CANADA, June 14 - Young people in northeastern B.C. will soon have increased access to much-needed mental-health and substance-use supports, as a Foundry Centre comes to Fort St. John.

Once open, Foundry Fort St. John will offer young people between 12 and 24 youth-friendly, welcoming and appropriate services to fit their unique needs. It will include mental-health and substance use support, drop-in counselling, physical and sexual health care, youth and family peer support and social services.

“Young people have been dealing with immense pressures and health challenges, which have only been made worse as a result of the COVID-19 pandemic, the toxic-drug crisis and climate-related emergencies,” said Sheila Malcolmson, Minister of Mental Health and Addictions. “A new Foundry Centre for youth in Fort St. John will give young people a safe and judgment-free space to find mental-health, wellness and substance-use supports that meet their needs.”

Foundry Fort St. John, which will be operated by the Fort St. John Friendship Society, is the first of four new centres to be announced in the coming months.
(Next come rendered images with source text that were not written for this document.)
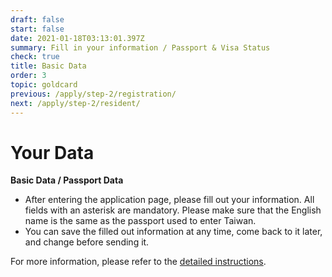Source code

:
 ```yaml
---
draft: false
start: false
date: 2021-01-18T03:13:01.397Z
summary: Fill in your information / Passport & Visa Status
check: true
title: Basic Data
order: 3
topic: goldcard
previous: /apply/step-2/registration/
next: /apply/step-2/resident/
---
```

# Your Data

**Basic Data / Passport Data**

* After entering the application page, please fill out your information. All fields with an asterisk are mandatory. Please make sure that the English name is the same as the passport used to enter Taiwan.
* You can save the filled out information at any time, come back to it later, and change before sending it.

For more information, please refer to the [detailed instructions](/en/application/#online-application).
Twelve Foundry Centres are open throughout the province, including Vancouver-Granville, North Shore (North Vancouver), Campbell River, Ridge Meadows, Abbotsford, Kelowna, Prince George, Victoria, Penticton, Richmond, Terrace and Comox Valley.

“As Foundry continues to expand, we recognize the increased need to reach young people and those who care for them in communities across B.C.,” said Dr. Steve Mathias, executive director, Foundry. “The opening of Foundry in Fort St. John advances our shared vision to transform mental-health and substance-use supports in our province. We’re so excited to welcome Fort St. John to growing our network of Foundry centres.”

An additional seven new Foundry centres have also been announced in Burns Lake, East Kootenay, Langley, Port Hardy, Sea to Sky (Squamish), Surrey and Cariboo-Chilcotin (Williams Lake). When complete, there will be 23 Foundry centres provincewide. In addition, Foundry’s services can be accessed from anywhere in the province through the Foundry BC app, website or by phone.

Enhancing supports for youth living with mental-health and substance-use challenges is an integral part of A Pathway to Hope, B.C.’s roadmap for building the comprehensive system of mental-health and addictions care that British Columbians deserve.


Anita Lee, executive director, Fort St. John Friendship Society –

“This is such a significant investment in our community, and the young people and families who will receive the services and support they deserve and the hope for a brighter future. We have a lot of work ahead of us as an organization, and we look forward to working with Foundry central, our partner organizations, and youth and family members to see Foundry Fort St. John through to reality.” 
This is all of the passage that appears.